À Mons-en-Baroeul, près de Roubaix sur la frontière belge, un ingénieur dans la trentaine, citoyen français né au Maroc, épouse une jeune infirmière née en France, elle aussi d'origine marocaine. Tous deux sont musulmans, comme plus de trois millions de résidents français. Les tourtereaux se fréquentent pendant deux ans sous l'oeil bienveillant des familles. Jusque-là, l'histoire ressemble à celles de milliers d'autres immigrés maghrébins.
Sauf qu'au moment de la nuit de noces, le jeune époux constate avec stupeur que sa promise n'est plus vierge. Il aurait pu en sourire, comme la majorité des jeunes musulmans français qui font souvent semblant de communier à la coutume archaïque qui veut que l'on exhibe comme un trophée le drap taché de sang pour faire plaisir aux parents. La tradition veut même que, pour sauver l'honneur, l'époux accepte de verser une goutte de sang. Le jeune ingénieur, qui vit à Paris et a fait des études avancées, doit bien avoir entendu parler de la révolution sexuelle. Rappelons qu'il est citoyen français.
Horreur et damnation, il ne supporte pas cet affront à sa virilité et à son honneur. Le voilà qui crie à la fraude et hurle à qui veut l'entendre qu'il y a erreur sur la marchandise. Le soir même, il révèle à sa famille son sort de mari outragé. Les parents chassent aussitôt la bru indigne qui souille le domicile familial. Mais l'homme veut faire valoir ses droits de consommateur floué. Dès le lendemain, il réclame l'annulation du mariage, sans se douter qu'il fera ainsi de l'hymen de son épouse un sujet de débat national.
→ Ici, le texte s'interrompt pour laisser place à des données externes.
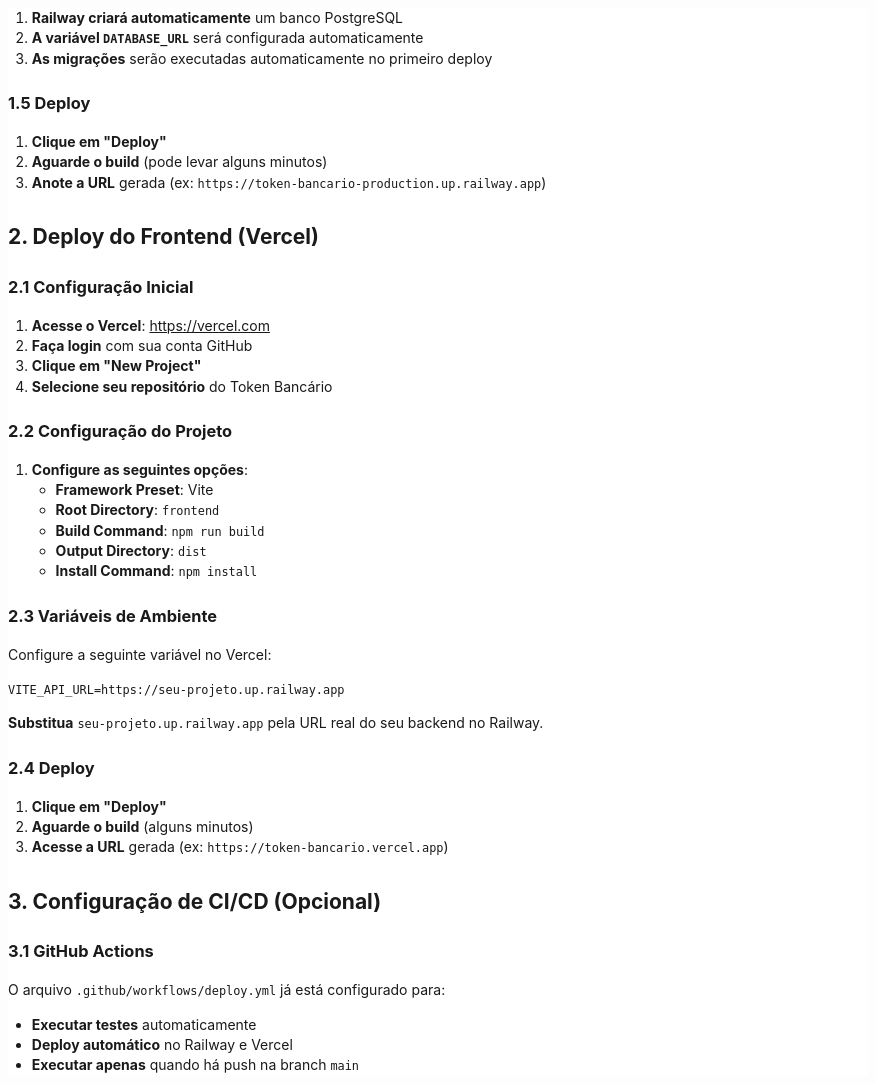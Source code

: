 1. **Railway criará automaticamente** um banco PostgreSQL
2. **A variável `DATABASE_URL`** será configurada automaticamente
3. **As migrações** serão executadas automaticamente no primeiro deploy

### 1.5 Deploy

1. **Clique em "Deploy"**
2. **Aguarde o build** (pode levar alguns minutos)
3. **Anote a URL** gerada (ex: `https://token-bancario-production.up.railway.app`)

## 2. Deploy do Frontend (Vercel)

### 2.1 Configuração Inicial

1. **Acesse o Vercel**: https://vercel.com
2. **Faça login** com sua conta GitHub
3. **Clique em "New Project"**
4. **Selecione seu repositório** do Token Bancário

### 2.2 Configuração do Projeto

1. **Configure as seguintes opções**:
   - **Framework Preset**: Vite
   - **Root Directory**: `frontend`
   - **Build Command**: `npm run build`
   - **Output Directory**: `dist`
   - **Install Command**: `npm install`

### 2.3 Variáveis de Ambiente

Configure a seguinte variável no Vercel:

```
VITE_API_URL=https://seu-projeto.up.railway.app
```

**Substitua** `seu-projeto.up.railway.app` pela URL real do seu backend no Railway.

### 2.4 Deploy

1. **Clique em "Deploy"**
2. **Aguarde o build** (alguns minutos)
3. **Acesse a URL** gerada (ex: `https://token-bancario.vercel.app`)

## 3. Configuração de CI/CD (Opcional)

### 3.1 GitHub Actions

O arquivo `.github/workflows/deploy.yml` já está configurado para:

- **Executar testes** automaticamente
- **Deploy automático** no Railway e Vercel
- **Executar apenas** quando há push na branch `main`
Son avocat est habile puisqu'il ne demande pas le divorce, mais l'annulation du mariage. Un article du Code civil, tombé en désuétude depuis la libéralisation du divorce, permet d'annuler purement et simplement un mariage s'il y a eu erreur sur l'une des «qualités essentielles» de l'un des époux. «Monsieur croyait épouser une fille de caractère sincère et physiquement intègre», dit pudiquement l'assignation à comparaître. D'abord opposée à l'annulation, la jeune fille y consent de guerre lasse. Il s'agit pour elle de se débarrasser au plus vite d'un mari qui la considère comme un produit avarié. Probablement soucieuse d'aider la jeune fille à se sortir d'affaire, une juge prononce l'annulation pour cause de mensonge sur une «qualité essentielle» d'un des époux. Le jugement, qui n'est pourtant pas un canular, date du 1er avril. C'est une note juridique qui attirera l'attention du journal Libération, qui déclenchera à son tour un tollé.
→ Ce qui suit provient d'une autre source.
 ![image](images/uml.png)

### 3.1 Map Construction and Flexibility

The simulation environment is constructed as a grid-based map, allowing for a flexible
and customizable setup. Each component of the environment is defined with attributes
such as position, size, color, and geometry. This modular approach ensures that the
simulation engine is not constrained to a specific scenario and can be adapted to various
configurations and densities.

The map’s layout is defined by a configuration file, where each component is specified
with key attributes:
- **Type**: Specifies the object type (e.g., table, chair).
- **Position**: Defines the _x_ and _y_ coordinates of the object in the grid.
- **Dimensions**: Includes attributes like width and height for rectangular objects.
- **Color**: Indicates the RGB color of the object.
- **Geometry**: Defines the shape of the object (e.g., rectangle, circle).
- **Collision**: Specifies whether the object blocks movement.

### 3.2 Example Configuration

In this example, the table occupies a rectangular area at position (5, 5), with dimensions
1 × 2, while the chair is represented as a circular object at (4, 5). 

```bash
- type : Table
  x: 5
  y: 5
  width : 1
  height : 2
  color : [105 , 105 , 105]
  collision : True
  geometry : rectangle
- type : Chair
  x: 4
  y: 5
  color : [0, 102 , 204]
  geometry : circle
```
L'affaire aurait pu se conclure par une simple demande d'appel afin d'éviter que les tribunaux ne puissent dorénavant considérer la virginité comme une qualité essentielle des époux. Mais il est rare que les ministres-vedettes de Nicolas Sarkozy prennent le temps de demander des avis juridiques avant de se prononcer sur une question brûlante. Voilà qu'à la surprise générale Rachida Dati, dont les relations avec la magistrature sont au plus mal depuis sa réforme judiciaire, prend la défense du jugement. Celui-ci, dit-elle, «protège la jeune fille». On sait qu'à une autre époque, la ministre de la Justice avait elle-même obtenu l'annulation de son mariage, célébré sans son consentement. C'est ce qu'elle révélait dans un livre d'entretiens publié l'an dernier (Je vous fais juge, Grasset, 2007).
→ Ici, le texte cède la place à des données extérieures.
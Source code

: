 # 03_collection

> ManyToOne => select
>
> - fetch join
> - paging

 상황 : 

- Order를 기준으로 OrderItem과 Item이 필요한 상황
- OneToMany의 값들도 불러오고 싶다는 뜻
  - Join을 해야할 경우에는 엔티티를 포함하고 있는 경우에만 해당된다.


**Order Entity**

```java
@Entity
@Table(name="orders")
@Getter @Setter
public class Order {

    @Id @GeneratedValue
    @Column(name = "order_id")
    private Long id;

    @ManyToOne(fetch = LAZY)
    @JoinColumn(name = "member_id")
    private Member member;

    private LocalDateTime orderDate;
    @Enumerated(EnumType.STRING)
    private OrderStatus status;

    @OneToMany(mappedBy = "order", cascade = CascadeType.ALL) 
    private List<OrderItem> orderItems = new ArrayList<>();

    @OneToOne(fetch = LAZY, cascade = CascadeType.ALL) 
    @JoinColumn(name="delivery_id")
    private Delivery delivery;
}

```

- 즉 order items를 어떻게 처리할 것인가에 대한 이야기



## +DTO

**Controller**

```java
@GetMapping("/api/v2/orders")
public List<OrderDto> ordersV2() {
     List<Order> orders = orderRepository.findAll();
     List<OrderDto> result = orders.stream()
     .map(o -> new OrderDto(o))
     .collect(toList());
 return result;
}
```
Certains magistrats affirment que le mariage n'a pas été annulé pour cause de non-virginité, mais parce que l'épouse a reconnu avoir menti sur ce que les conjoints estimaient être une «qualité essentielle». Comme si ce n'était pas à la justice de définir ce qui pouvait entrer ou non dans ces qualités dites «essentielles». Verra-t-on demain un mari demander l'annulation de son mariage parce que son épouse lui a caché qu'elle était juive? Même la collègue de Rachida Dati, la secrétaire d'État Fadela Amara, parle d'un jugement digne de Kandahar. Et l'on croit délirer en voyant le quotidien algérien El Watan rappeler la France à ses idéaux républicains. Les protestations de la gauche comme de la droite, dont la moue désapprobatrice du premier ministre François Fillon, ramèneront heureusement à la raison la ministre, qui décidera finalement de faire appel.
Mais les lendemains sont amers pour une ministre déjà peu estimée comme magistrate et qui fait plus souvent parler d'elle dans la presse people que dans les revues juridiques. Rachida Dati, qui défend toujours sa réaction première, semble raisonner comme si les procédures expéditives du divorce par consentement n'existaient pas en France. Elles ont pourtant été votées par son propre gouvernement. Étrangement, la presse n'a pas fouillé les implications matérielles de l'affaire. Le divorce comprend généralement des arrangements financiers susceptibles de protéger justement l'épouse. Ce qui n'est pas le cas de la simple annulation.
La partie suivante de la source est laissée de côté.